# Task prompt:
Give back an exact copy of the lines below, from the first through the line with "c) Les divisions"; please stop there.

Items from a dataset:
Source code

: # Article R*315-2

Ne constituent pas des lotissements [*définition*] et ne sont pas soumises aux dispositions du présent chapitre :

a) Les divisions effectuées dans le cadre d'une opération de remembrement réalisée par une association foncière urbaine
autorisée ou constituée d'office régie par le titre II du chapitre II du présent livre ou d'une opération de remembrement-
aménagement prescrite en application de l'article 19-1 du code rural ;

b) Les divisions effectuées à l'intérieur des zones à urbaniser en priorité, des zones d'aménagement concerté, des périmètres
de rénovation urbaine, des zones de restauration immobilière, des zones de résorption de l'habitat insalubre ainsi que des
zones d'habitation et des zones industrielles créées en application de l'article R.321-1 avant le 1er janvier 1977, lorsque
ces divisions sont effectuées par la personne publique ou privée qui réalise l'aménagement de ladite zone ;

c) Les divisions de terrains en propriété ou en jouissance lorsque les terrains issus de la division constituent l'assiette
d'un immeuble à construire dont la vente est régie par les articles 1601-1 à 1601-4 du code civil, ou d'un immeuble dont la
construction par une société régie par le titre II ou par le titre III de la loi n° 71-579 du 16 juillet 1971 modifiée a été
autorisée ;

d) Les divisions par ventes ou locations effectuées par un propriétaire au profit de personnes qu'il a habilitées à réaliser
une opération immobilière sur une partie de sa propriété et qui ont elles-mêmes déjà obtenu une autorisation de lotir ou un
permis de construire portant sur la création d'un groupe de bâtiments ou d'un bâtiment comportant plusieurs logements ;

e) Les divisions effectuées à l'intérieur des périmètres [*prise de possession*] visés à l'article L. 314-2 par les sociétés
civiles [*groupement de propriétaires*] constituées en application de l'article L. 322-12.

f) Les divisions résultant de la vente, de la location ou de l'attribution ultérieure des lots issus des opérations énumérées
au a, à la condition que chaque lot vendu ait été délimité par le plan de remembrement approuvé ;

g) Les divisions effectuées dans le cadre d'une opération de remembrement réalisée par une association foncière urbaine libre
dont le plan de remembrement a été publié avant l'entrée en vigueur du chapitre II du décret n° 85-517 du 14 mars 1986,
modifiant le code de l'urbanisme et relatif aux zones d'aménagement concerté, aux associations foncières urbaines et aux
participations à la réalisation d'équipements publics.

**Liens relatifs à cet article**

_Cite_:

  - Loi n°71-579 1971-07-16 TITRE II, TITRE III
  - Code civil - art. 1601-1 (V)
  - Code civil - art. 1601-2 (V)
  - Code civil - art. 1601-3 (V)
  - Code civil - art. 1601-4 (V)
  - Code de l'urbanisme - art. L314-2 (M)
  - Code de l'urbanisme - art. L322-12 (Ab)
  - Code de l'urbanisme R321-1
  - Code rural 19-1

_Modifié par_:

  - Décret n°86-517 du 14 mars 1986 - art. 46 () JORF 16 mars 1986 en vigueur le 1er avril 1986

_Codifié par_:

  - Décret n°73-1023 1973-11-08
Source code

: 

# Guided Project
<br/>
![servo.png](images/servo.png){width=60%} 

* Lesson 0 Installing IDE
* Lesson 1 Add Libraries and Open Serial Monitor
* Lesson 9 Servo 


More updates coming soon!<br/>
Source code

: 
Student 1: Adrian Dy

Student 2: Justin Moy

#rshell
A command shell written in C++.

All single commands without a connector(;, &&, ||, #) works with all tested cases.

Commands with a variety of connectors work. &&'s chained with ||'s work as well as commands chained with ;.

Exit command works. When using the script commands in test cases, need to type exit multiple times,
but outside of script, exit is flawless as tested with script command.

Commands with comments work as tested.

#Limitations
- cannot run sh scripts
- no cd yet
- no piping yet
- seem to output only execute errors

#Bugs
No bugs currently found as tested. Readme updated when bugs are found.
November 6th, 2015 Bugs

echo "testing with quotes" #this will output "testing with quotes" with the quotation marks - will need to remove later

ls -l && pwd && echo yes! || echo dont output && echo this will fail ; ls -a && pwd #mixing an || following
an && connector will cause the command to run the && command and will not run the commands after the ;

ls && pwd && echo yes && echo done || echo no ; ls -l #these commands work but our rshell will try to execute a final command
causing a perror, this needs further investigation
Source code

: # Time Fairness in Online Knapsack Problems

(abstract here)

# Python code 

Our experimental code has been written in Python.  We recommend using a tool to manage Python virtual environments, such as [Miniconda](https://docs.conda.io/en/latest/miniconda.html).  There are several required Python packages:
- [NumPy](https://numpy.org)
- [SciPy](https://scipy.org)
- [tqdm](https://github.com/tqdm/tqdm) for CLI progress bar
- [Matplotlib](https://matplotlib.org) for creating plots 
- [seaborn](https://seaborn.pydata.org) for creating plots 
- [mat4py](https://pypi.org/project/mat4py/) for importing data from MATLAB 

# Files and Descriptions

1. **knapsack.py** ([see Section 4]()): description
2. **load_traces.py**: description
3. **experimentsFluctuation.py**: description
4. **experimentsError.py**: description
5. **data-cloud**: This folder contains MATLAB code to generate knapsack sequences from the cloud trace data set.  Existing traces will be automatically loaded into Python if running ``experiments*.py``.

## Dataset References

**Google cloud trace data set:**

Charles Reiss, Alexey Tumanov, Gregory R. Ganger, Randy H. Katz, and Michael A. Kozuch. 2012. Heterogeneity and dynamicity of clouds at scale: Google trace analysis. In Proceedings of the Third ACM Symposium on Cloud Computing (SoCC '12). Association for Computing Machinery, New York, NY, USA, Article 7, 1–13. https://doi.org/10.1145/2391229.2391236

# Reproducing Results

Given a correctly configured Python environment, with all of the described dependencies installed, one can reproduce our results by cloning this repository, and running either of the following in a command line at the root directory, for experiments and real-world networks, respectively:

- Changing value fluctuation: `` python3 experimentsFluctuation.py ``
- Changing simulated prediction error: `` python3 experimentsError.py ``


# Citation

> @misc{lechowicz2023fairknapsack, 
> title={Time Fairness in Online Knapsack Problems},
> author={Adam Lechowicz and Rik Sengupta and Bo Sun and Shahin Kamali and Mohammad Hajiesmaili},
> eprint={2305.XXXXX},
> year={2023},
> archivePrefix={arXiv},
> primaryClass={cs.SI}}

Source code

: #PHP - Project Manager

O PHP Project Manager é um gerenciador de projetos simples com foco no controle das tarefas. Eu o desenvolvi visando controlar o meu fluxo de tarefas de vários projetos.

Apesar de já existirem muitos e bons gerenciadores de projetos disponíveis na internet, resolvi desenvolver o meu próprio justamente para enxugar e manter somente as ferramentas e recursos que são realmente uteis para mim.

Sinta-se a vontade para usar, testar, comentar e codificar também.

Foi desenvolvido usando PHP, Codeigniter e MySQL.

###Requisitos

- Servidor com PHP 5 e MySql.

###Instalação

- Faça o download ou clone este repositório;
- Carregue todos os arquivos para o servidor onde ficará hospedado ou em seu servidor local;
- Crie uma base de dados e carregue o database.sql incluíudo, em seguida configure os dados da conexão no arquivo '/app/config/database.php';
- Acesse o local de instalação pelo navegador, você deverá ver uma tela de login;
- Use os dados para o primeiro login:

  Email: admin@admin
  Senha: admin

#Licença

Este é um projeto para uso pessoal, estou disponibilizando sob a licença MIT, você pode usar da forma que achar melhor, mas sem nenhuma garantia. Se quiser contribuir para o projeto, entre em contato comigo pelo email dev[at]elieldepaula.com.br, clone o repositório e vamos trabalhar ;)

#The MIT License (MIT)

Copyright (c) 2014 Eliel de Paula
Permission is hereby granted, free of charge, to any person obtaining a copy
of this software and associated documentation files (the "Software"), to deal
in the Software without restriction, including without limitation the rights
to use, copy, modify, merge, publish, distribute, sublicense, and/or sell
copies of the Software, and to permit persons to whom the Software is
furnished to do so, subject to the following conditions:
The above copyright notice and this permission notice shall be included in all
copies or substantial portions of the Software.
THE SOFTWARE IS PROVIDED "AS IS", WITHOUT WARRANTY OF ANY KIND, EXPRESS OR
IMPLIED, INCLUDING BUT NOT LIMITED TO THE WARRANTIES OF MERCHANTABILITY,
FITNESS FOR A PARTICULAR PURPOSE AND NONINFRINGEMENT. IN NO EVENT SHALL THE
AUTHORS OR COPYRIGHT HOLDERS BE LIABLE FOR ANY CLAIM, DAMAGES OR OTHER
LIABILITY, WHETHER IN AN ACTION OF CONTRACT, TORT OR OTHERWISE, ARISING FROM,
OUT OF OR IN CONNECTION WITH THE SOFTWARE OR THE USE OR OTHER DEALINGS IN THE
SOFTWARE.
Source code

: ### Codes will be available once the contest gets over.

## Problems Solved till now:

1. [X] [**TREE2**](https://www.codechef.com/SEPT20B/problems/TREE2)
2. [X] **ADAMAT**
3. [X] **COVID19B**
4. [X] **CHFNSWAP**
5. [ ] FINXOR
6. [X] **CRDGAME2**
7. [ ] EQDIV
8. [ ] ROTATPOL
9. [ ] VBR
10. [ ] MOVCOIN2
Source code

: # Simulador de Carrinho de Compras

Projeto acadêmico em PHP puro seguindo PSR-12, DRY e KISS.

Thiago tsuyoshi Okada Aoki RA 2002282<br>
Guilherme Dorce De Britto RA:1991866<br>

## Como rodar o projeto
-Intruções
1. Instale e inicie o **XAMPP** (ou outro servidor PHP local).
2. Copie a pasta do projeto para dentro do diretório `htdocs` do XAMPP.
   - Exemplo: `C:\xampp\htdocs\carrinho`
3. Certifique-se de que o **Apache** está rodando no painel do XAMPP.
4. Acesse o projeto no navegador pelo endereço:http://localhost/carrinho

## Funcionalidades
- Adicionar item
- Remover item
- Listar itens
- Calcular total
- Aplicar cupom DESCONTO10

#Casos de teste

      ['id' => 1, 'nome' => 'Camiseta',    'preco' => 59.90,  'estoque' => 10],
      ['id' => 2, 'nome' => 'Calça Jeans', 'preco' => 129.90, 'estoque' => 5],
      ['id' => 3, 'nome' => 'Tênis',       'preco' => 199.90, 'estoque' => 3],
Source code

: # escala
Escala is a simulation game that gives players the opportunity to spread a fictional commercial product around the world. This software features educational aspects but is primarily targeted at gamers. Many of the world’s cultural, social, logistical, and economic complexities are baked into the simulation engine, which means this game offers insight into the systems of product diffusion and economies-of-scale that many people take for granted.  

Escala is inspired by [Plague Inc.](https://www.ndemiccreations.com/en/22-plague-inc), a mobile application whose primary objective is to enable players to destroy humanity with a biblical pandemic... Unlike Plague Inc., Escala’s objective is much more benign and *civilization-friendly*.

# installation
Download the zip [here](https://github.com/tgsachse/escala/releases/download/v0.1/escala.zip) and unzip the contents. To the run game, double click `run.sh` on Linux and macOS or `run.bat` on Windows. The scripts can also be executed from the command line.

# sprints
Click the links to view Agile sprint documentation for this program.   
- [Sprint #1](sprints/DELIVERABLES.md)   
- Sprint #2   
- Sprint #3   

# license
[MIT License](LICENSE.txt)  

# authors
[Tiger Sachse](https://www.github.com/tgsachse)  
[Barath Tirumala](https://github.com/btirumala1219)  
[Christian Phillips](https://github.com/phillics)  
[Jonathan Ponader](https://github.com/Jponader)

# Response:
Source code

: # Article R*315-2

Ne constituent pas des lotissements [*définition*] et ne sont pas soumises aux dispositions du présent chapitre :

a) Les divisions effectuées dans le cadre d'une opération de remembrement réalisée par une association foncière urbaine
autorisée ou constituée d'office régie par le titre II du chapitre II du présent livre ou d'une opération de remembrement-
aménagement prescrite en application de l'article 19-1 du code rural ;

b) Les divisions effectuées à l'intérieur des zones à urbaniser en priorité, des zones d'aménagement concerté, des périmètres
de rénovation urbaine, des zones de restauration immobilière, des zones de résorption de l'habitat insalubre ainsi que des
zones d'habitation et des zones industrielles créées en application de l'article R.321-1 avant le 1er janvier 1977, lorsque
ces divisions sont effectuées par la personne publique ou privée qui réalise l'aménagement de ladite zone ;

c) Les divisions de terrains en propriété ou en jouissance lorsque les terrains issus de la division constituent l'assiette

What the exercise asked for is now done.